The paragraph related to the statistical analysis was entirely revised thanks to the reviever’s suggestion. The new version is: “2.8 Statistical analysis: Statistical analyses were performed by using IBM SPSS statistical software (version 25, SPSS, Chicago, IL, USA). All data were reported as mean ± standard deviation, and each analysis was replicated at least twice. Data of percentage of positive area following different doses of DHT were analyzed by One-Way Analysis of Variance (ANOVA), followed by Dunnett’s test for multiple comparisons to the control (untreated) condition. p < 0.05 was always considered as the limit for statistical significance.“

 

 

Results:

Figure 2, the scale bars are not the same.

Yes, the scale bars are not the same because the pictures indicate different enlargement. But, as indicated in the Figure legend, all the scale bars are equal to 50 µm.

 

In addition, please add the terms "female" or "male" at the top of the images. You can do it for other figures, too.

Thank you for the good suggestion: we have added the terms in both Figure 1 and 2.

 

Write the p values in the results.

Thank you for the right indication: we now have added all the p-values, at lines 359-364-386-401-404-420-422-425-427 and 429.

 

Check the scale bars in all figures.

As indicated above. We checked all the scale bars. Thank you for the indication.

 

It would be better to show the changes after treatment using a graph.

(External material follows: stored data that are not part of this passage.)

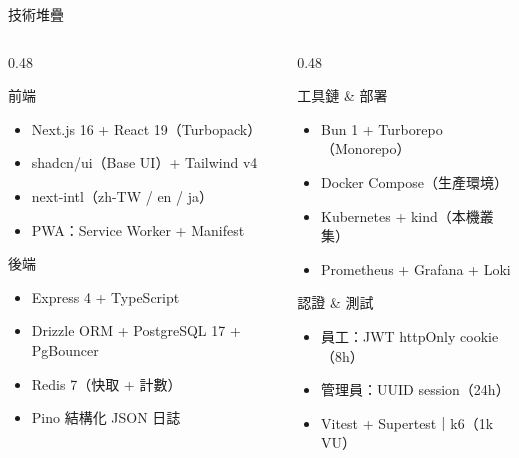 \documentclass[aspectratio=169,12pt]{beamer}
\begin{document}
\begin{frame}[shrink=18]{技術堆疊}
\begin{columns}[T,onlytextwidth]
\begin{column}{0.48\textwidth}
  \begin{block}{前端}
    \begin{itemize}\small
      \item Next.js 16 + React 19（Turbopack）
      \item shadcn/ui（Base UI）+ Tailwind v4
      \item next-intl（zh-TW / en / ja）
      \item PWA：Service Worker + Manifest
    \end{itemize}
  \end{block}
  \begin{block}{後端}
    \begin{itemize}\small
      \item Express 4 + TypeScript
      \item Drizzle ORM + PostgreSQL 17 + PgBouncer
      \item Redis 7（快取 + 計數）
      \item Pino 結構化 JSON 日誌
    \end{itemize}
  \end{block}
\end{column}
\begin{column}{0.48\textwidth}
  \begin{block}{工具鏈 \& 部署}
    \begin{itemize}\small
      \item Bun 1 + Turborepo（Monorepo）
      \item Docker Compose（生產環境）
      \item Kubernetes + kind（本機叢集）
      \item Prometheus + Grafana + Loki
    \end{itemize}
  \end{block}
  \begin{block}{認證 \& 測試}
    \begin{itemize}\small
      \item 員工：JWT httpOnly cookie（8h）
      \item 管理員：UUID session（24h）
      \item Vitest + Supertest｜k6（1k VU）
    \end{itemize}
  \end{block}
\end{column}
\end{columns}
\end{frame}
\end{document}
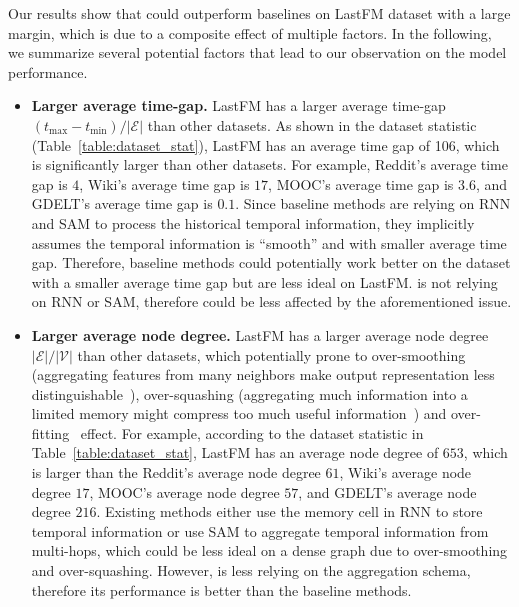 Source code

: Our results show that \our could outperform baselines on LastFM dataset with a large margin, which is due to a composite effect of multiple factors. In the following, we summarize several potential factors that lead to our observation on the model performance.
\begin{itemize} [noitemsep,topsep=0pt,leftmargin=5mm ]
    \item \textbf{Larger average time-gap.} LastFM has a larger average time-gap $(t_{\max} - t_{\min})/|\mathcal{E}|$ than other datasets. As shown in the dataset statistic (Table~\ref{table:dataset_stat}), LastFM has an average time gap of 106, which is significantly larger than other datasets. For example, Reddit's average time gap is $4$, Wiki's average time gap is $17$, MOOC's average time gap is $3.6$, and GDELT's average time gap is $0.1$. Since baseline methods are relying on RNN and SAM to process the historical temporal information, they implicitly assumes the temporal information is ``smooth'' and with smaller average time gap. Therefore, baseline methods could potentially work better on the dataset with a smaller average time gap but are less ideal on LastFM. \our is not relying on RNN or SAM, therefore could be less affected by the aforementioned issue.
    \item \textbf{Larger average node degree.} LastFM has a larger average node degree $|\mathcal{E}|/|\mathcal{V}|$ than other datasets, which potentially prone to over-smoothing (aggregating features from many neighbors make output representation less distinguishable~\cite{li2018deeper}), over-squashing (aggregating much information into a limited memory might compress too much useful information~\cite{alon2020bottleneck}) and over-fitting~\cite{cong2021provable} effect. For example, according to the dataset statistic in Table~\ref{table:dataset_stat}, LastFM has an average node degree of $653$, which is larger than the Reddit's average node degree $61$, Wiki's average node degree $17$, MOOC's average node degree $57$, and GDELT's average node degree $216$. Existing methods either use the memory cell in RNN to store temporal information or use SAM to aggregate temporal information from multi-hops, which could be less ideal on a dense graph due to over-smoothing and over-squashing. However, \our is less relying on the aggregation schema, therefore its performance is better than the baseline methods. 

\end{itemize}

We have already prepared graphs illustrating the changes after treatment for both Collagen I and Collagen III (Figure 5). Regarding total collagen, although testosterone appears to have a relevant effect compared to the control, no clear dose-dependent differences were observed. For this reason, we have only reported the data in the table (Table 2).

 

Did you check all concentration in both female and male groups? This can help you reach better conclusions.

Yes, we did it. We checked all concentrations in both female and male groups to ensure a comprehensive analysis and to support more robust conclusions. Thank you for the comment, we have added this point in the Materials and Methods (Line 287) and in the Discussion. (Lines 463-467).